• **INSTRUCTIONS TO FOLLOW**: Output, exactly as written, the lines of the data below from the one containing "The type of" to the end.

-- SUPPLIED MATERIAL follows --

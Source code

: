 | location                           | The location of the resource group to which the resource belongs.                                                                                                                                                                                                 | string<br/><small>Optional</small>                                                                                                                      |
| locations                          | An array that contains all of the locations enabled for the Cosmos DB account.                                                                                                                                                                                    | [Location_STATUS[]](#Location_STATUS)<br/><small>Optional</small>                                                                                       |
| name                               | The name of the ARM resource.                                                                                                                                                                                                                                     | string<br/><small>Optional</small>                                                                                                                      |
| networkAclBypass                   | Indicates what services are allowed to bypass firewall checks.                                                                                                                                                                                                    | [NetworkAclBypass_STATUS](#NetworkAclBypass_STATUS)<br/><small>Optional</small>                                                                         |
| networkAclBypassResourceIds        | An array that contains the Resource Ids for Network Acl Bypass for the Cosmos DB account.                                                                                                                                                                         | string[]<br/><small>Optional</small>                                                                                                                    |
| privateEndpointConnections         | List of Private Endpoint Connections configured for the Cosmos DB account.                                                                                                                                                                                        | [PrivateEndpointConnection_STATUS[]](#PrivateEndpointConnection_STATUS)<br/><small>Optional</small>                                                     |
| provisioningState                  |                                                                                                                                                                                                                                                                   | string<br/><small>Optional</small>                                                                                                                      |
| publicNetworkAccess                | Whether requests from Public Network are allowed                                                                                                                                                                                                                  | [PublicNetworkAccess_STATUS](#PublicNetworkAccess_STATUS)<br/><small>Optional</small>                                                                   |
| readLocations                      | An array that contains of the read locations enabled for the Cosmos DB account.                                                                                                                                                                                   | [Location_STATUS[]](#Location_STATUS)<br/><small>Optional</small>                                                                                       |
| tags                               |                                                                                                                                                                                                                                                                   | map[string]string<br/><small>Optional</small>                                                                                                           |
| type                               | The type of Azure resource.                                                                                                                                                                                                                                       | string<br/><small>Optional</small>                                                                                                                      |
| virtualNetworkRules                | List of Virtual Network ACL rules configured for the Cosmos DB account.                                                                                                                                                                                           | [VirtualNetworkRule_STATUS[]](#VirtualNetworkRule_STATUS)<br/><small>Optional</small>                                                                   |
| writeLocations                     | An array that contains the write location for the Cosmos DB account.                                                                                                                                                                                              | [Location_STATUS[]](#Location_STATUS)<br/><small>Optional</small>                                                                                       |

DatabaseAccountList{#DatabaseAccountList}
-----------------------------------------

-- SUPPLIED MATERIAL concluded --

• **THE COMPLETED TASK**:
| type                               | The type of Azure resource.                                                                                                                                                                                                                                       | string<br/><small>Optional</small>                                                                                                                      |
| virtualNetworkRules                | List of Virtual Network ACL rules configured for the Cosmos DB account.                                                                                                                                                                                           | [VirtualNetworkRule_STATUS[]](#VirtualNetworkRule_STATUS)<br/><small>Optional</small>                                                                   |
| writeLocations                     | An array that contains the write location for the Cosmos DB account.                                                                                                                                                                                              | [Location_STATUS[]](#Location_STATUS)<br/><small>Optional</small>                                                                                       |

DatabaseAccountList{#DatabaseAccountList}
-----------------------------------------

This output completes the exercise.